What is expected:
Below are records; write all of them out exactly.

[Plain-text document sources]
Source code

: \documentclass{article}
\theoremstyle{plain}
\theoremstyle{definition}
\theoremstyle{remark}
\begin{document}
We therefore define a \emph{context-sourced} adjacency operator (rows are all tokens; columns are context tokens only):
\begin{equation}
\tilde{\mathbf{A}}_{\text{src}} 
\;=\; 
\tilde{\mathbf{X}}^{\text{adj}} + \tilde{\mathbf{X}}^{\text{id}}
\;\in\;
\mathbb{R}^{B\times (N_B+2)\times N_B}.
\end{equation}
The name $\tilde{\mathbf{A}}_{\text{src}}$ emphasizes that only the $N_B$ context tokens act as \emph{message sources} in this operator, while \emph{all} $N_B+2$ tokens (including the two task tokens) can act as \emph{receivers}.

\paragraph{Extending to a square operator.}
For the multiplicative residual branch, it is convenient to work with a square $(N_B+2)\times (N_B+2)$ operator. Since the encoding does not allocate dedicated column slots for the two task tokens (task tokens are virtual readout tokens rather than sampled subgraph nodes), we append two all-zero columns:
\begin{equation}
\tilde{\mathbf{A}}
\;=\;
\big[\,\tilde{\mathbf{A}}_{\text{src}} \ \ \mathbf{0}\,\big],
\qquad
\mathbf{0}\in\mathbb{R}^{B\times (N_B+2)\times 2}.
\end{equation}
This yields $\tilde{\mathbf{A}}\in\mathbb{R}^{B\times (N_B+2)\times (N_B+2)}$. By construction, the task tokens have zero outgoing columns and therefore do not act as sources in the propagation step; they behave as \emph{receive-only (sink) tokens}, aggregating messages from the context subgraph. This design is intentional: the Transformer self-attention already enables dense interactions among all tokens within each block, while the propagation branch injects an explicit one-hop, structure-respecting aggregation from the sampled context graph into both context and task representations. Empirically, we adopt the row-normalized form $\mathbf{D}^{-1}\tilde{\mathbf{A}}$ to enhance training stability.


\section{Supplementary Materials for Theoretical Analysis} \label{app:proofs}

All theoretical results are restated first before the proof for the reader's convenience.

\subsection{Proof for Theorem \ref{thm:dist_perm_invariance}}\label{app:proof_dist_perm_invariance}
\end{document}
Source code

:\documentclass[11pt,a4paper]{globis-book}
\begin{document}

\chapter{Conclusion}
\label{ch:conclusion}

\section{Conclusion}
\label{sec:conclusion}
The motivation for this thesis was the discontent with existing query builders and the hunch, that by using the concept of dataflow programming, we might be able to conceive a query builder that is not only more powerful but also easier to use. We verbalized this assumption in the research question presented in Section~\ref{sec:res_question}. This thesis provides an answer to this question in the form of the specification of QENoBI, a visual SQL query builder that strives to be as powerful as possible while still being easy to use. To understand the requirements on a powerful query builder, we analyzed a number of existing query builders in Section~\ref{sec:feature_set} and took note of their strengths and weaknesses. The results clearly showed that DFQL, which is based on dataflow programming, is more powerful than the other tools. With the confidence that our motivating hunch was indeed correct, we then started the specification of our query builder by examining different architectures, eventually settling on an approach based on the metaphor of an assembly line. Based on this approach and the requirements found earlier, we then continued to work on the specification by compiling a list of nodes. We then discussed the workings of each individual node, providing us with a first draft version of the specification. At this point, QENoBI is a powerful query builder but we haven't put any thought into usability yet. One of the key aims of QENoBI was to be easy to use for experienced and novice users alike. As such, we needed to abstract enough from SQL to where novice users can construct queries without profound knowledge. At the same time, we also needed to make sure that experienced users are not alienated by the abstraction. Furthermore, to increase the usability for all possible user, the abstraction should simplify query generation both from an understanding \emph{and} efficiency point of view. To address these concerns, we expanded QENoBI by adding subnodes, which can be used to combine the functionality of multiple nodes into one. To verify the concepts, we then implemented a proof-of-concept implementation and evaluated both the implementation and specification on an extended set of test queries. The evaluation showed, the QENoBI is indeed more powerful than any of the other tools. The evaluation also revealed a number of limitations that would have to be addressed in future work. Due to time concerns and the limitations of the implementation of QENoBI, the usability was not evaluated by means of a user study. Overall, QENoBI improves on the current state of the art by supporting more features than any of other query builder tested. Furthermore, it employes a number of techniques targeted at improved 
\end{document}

Exercise response:
Source code

: \documentclass{article}
\theoremstyle{plain}
\theoremstyle{definition}
\theoremstyle{remark}
\begin{document}
We therefore define a \emph{context-sourced} adjacency operator (rows are all tokens; columns are context tokens only):
\begin{equation}
\tilde{\mathbf{A}}_{\text{src}} 
\;=\; 
\tilde{\mathbf{X}}^{\text{adj}} + \tilde{\mathbf{X}}^{\text{id}}
\;\in\;
\mathbb{R}^{B\times (N_B+2)\times N_B}.
\end{equation}
The name $\tilde{\mathbf{A}}_{\text{src}}$ emphasizes that only the $N_B$ context tokens act as \emph{message sources} in this operator, while \emph{all} $N_B+2$ tokens (including the two task tokens) can act as \emph{receivers}.

\paragraph{Extending to a square operator.}
For the multiplicative residual branch, it is convenient to work with a square $(N_B+2)\times (N_B+2)$ operator. Since the encoding does not allocate dedicated column slots for the two task tokens (task tokens are virtual readout tokens rather than sampled subgraph nodes), we append two all-zero columns:
\begin{equation}
\tilde{\mathbf{A}}
\;=\;
\big[\,\tilde{\mathbf{A}}_{\text{src}} \ \ \mathbf{0}\,\big],
\qquad
\mathbf{0}\in\mathbb{R}^{B\times (N_B+2)\times 2}.
\end{equation}
This yields $\tilde{\mathbf{A}}\in\mathbb{R}^{B\times (N_B+2)\times (N_B+2)}$. By construction, the task tokens have zero outgoing columns and therefore do not act as sources in the propagation step; they behave as \emph{receive-only (sink) tokens}, aggregating messages from the context subgraph. This design is intentional: the Transformer self-attention already enables dense interactions among all tokens within each block, while the propagation branch injects an explicit one-hop, structure-respecting aggregation from the sampled context graph into both context and task representations. Empirically, we adopt the row-normalized form $\mathbf{D}^{-1}\tilde{\mathbf{A}}$ to enhance training stability.


\section{Supplementary Materials for Theoretical Analysis} \label{app:proofs}

All theoretical results are restated first before the proof for the reader's convenience.

\subsection{Proof for Theorem \ref{thm:dist_perm_invariance}}\label{app:proof_dist_perm_invariance}
\end{document}
Source code

:\documentclass[11pt,a4paper]{globis-book}
\begin{document}

\chapter{Conclusion}
\label{ch:conclusion}

\section{Conclusion}
\label{sec:conclusion}
The motivation for this thesis was the discontent with existing query builders and the hunch, that by using the concept of dataflow programming, we might be able to conceive a query builder that is not only more powerful but also easier to use. We verbalized this assumption in the research question presented in Section~\ref{sec:res_question}. This thesis provides an answer to this question in the form of the specification of QENoBI, a visual SQL query builder that strives to be as powerful as possible while still being easy to use. To understand the requirements on a powerful query builder, we analyzed a number of existing query builders in Section~\ref{sec:feature_set} and took note of their strengths and weaknesses. The results clearly showed that DFQL, which is based on dataflow programming, is more powerful than the other tools. With the confidence that our motivating hunch was indeed correct, we then started the specification of our query builder by examining different architectures, eventually settling on an approach based on the metaphor of an assembly line. Based on this approach and the requirements found earlier, we then continued to work on the specification by compiling a list of nodes. We then discussed the workings of each individual node, providing us with a first draft version of the specification. At this point, QENoBI is a powerful query builder but we haven't put any thought into usability yet. One of the key aims of QENoBI was to be easy to use for experienced and novice users alike. As such, we needed to abstract enough from SQL to where novice users can construct queries without profound knowledge. At the same time, we also needed to make sure that experienced users are not alienated by the abstraction. Furthermore, to increase the usability for all possible user, the abstraction should simplify query generation both from an understanding \emph{and} efficiency point of view. To address these concerns, we expanded QENoBI by adding subnodes, which can be used to combine the functionality of multiple nodes into one. To verify the concepts, we then implemented a proof-of-concept implementation and evaluated both the implementation and specification on an extended set of test queries. The evaluation showed, the QENoBI is indeed more powerful than any of the other tools. The evaluation also revealed a number of limitations that would have to be addressed in future work. Due to time concerns and the limitations of the implementation of QENoBI, the usability was not evaluated by means of a user study. Overall, QENoBI improves on the current state of the art by supporting more features than any of other query builder tested. Furthermore, it employes a number of techniques targeted at improved 
\end{document}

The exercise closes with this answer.